- **To do**: Return the line containing "To startup an" and every line after it through the end of the entries below, with no other lines.

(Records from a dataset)
--
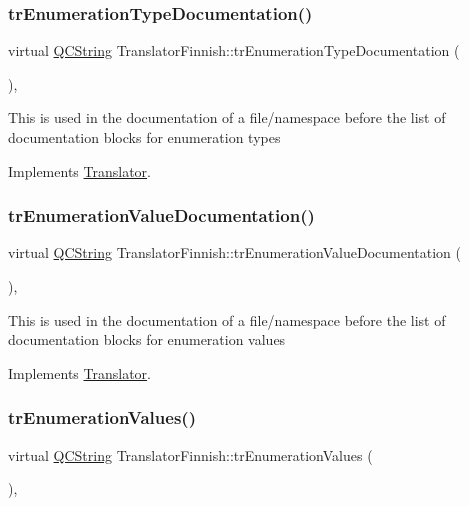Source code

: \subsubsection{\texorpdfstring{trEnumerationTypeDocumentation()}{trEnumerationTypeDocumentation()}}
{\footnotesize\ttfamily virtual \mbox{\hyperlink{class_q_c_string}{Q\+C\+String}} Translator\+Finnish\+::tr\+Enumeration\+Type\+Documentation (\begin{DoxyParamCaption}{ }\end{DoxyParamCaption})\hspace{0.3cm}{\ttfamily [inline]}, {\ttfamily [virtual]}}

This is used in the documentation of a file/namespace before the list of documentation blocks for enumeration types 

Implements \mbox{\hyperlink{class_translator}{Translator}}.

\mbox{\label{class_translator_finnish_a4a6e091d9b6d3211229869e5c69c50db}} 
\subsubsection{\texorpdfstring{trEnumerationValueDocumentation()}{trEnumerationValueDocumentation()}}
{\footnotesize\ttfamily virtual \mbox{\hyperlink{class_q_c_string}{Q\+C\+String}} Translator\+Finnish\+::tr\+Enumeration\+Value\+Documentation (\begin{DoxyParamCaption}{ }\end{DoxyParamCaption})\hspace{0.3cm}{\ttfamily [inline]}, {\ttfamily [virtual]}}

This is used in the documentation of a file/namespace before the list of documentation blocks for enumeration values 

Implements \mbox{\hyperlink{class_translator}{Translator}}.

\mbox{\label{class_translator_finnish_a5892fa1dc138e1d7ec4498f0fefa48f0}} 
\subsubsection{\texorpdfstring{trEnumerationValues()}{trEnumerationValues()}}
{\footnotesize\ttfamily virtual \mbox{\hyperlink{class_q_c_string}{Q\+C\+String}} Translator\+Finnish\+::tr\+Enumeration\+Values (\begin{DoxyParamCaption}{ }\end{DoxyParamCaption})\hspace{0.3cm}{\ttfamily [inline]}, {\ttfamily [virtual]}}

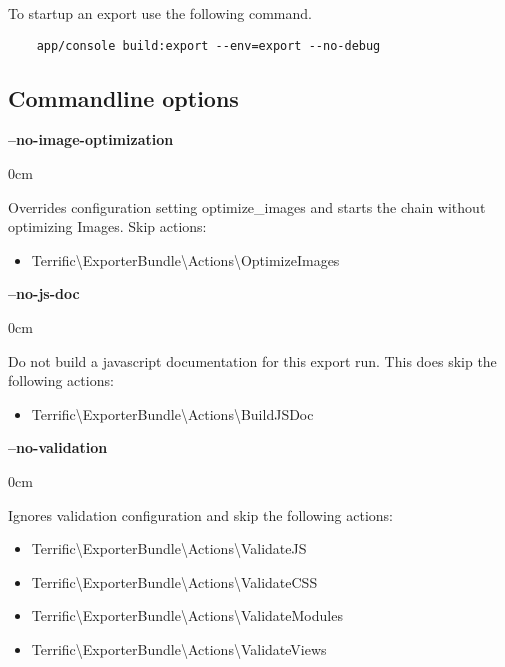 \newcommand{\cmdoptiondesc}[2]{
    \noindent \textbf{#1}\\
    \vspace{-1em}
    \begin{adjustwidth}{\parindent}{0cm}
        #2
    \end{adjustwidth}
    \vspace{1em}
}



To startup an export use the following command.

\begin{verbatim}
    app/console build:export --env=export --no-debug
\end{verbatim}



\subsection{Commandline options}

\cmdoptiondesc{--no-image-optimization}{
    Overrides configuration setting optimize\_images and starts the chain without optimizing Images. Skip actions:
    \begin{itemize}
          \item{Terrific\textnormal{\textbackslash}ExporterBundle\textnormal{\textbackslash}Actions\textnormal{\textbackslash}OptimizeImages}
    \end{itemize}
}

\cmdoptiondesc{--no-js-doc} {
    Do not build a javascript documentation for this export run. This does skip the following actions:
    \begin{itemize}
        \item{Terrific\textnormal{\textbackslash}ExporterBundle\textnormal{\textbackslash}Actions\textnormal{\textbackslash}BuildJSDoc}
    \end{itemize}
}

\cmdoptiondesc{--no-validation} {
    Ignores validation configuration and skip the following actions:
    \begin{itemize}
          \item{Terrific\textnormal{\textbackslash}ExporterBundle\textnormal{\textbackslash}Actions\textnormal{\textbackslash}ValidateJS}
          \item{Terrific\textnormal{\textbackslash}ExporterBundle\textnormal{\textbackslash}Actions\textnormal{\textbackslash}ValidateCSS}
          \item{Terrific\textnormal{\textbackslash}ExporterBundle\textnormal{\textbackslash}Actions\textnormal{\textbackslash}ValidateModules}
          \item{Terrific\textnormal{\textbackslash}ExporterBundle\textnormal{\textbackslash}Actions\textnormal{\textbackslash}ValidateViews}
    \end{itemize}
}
--
- **Task output**:
To startup an export use the following command.

\begin{verbatim}
    app/console build:export --env=export --no-debug
\end{verbatim}



\subsection{Commandline options}

\cmdoptiondesc{--no-image-optimization}{
    Overrides configuration setting optimize\_images and starts the chain without optimizing Images. Skip actions:
    \begin{itemize}
          \item{Terrific\textnormal{\textbackslash}ExporterBundle\textnormal{\textbackslash}Actions\textnormal{\textbackslash}OptimizeImages}
    \end{itemize}
}

\cmdoptiondesc{--no-js-doc} {
    Do not build a javascript documentation for this export run. This does skip the following actions:
    \begin{itemize}
        \item{Terrific\textnormal{\textbackslash}ExporterBundle\textnormal{\textbackslash}Actions\textnormal{\textbackslash}BuildJSDoc}
    \end{itemize}
}

\cmdoptiondesc{--no-validation} {
    Ignores validation configuration and skip the following actions:
    \begin{itemize}
          \item{Terrific\textnormal{\textbackslash}ExporterBundle\textnormal{\textbackslash}Actions\textnormal{\textbackslash}ValidateJS}
          \item{Terrific\textnormal{\textbackslash}ExporterBundle\textnormal{\textbackslash}Actions\textnormal{\textbackslash}ValidateCSS}
          \item{Terrific\textnormal{\textbackslash}ExporterBundle\textnormal{\textbackslash}Actions\textnormal{\textbackslash}ValidateModules}
          \item{Terrific\textnormal{\textbackslash}ExporterBundle\textnormal{\textbackslash}Actions\textnormal{\textbackslash}ValidateViews}
    \end{itemize}
}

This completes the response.